When the string "images" appears in a line of the records, show the whole line.

[Items listed in a dataset]
= = = =
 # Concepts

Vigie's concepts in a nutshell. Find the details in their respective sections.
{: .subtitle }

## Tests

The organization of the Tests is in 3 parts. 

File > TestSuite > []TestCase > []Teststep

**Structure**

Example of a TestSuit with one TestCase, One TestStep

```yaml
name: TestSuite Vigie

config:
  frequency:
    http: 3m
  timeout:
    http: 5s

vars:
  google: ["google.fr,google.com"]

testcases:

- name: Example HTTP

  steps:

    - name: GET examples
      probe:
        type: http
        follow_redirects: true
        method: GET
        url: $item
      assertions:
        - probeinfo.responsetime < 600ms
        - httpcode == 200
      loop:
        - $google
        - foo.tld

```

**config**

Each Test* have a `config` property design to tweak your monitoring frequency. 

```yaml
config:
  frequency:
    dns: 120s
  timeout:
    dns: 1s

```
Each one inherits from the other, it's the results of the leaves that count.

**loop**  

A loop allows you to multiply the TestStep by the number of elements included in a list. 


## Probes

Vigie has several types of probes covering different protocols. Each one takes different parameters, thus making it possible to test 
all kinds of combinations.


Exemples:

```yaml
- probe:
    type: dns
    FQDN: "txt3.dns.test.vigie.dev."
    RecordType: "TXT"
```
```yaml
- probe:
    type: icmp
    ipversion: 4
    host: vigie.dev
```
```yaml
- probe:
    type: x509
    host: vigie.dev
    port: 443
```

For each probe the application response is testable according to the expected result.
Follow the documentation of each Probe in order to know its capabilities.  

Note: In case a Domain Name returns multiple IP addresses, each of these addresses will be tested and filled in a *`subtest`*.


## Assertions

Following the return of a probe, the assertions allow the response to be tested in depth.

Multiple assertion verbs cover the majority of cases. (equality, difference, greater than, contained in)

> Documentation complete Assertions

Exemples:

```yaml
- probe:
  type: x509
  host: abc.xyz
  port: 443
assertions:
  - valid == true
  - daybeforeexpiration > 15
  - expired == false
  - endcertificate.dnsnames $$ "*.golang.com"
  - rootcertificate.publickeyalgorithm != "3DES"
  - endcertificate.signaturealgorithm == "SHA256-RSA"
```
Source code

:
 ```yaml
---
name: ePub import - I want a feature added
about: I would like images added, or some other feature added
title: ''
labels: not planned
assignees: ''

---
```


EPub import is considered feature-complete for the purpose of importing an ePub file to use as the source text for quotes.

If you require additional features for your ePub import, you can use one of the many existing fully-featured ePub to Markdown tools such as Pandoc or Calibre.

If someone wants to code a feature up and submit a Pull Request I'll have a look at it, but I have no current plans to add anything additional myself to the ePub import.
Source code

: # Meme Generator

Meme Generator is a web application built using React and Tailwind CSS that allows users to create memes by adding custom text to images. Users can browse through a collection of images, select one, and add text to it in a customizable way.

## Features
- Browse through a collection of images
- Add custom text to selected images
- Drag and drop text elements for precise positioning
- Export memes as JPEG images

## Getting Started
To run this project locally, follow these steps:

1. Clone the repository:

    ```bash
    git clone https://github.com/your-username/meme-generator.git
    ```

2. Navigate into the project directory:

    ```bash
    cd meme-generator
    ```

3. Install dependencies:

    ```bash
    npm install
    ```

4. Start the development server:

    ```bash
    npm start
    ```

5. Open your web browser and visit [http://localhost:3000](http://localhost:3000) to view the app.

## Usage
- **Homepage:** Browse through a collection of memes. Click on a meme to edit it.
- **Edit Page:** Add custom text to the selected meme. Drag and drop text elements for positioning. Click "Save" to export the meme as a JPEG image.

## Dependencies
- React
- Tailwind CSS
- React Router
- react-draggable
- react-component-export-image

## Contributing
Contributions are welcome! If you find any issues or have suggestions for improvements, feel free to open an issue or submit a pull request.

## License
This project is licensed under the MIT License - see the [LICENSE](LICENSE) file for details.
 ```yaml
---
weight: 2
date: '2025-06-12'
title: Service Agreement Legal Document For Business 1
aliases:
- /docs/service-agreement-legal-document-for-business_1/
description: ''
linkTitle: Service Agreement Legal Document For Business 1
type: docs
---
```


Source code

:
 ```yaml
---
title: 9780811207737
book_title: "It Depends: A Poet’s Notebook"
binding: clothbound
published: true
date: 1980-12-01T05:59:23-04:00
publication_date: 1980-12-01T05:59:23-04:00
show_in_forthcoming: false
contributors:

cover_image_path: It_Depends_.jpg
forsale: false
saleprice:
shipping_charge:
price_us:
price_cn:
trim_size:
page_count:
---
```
= = = =
_Expected output:_
about: I would like images added, or some other feature added
Meme Generator is a web application built using React and Tailwind CSS that allows users to create memes by adding custom text to images. Users can browse through a collection of images, select one, and add text to it in a customizable way.
- Browse through a collection of images
- Add custom text to selected images
- Export memes as JPEG images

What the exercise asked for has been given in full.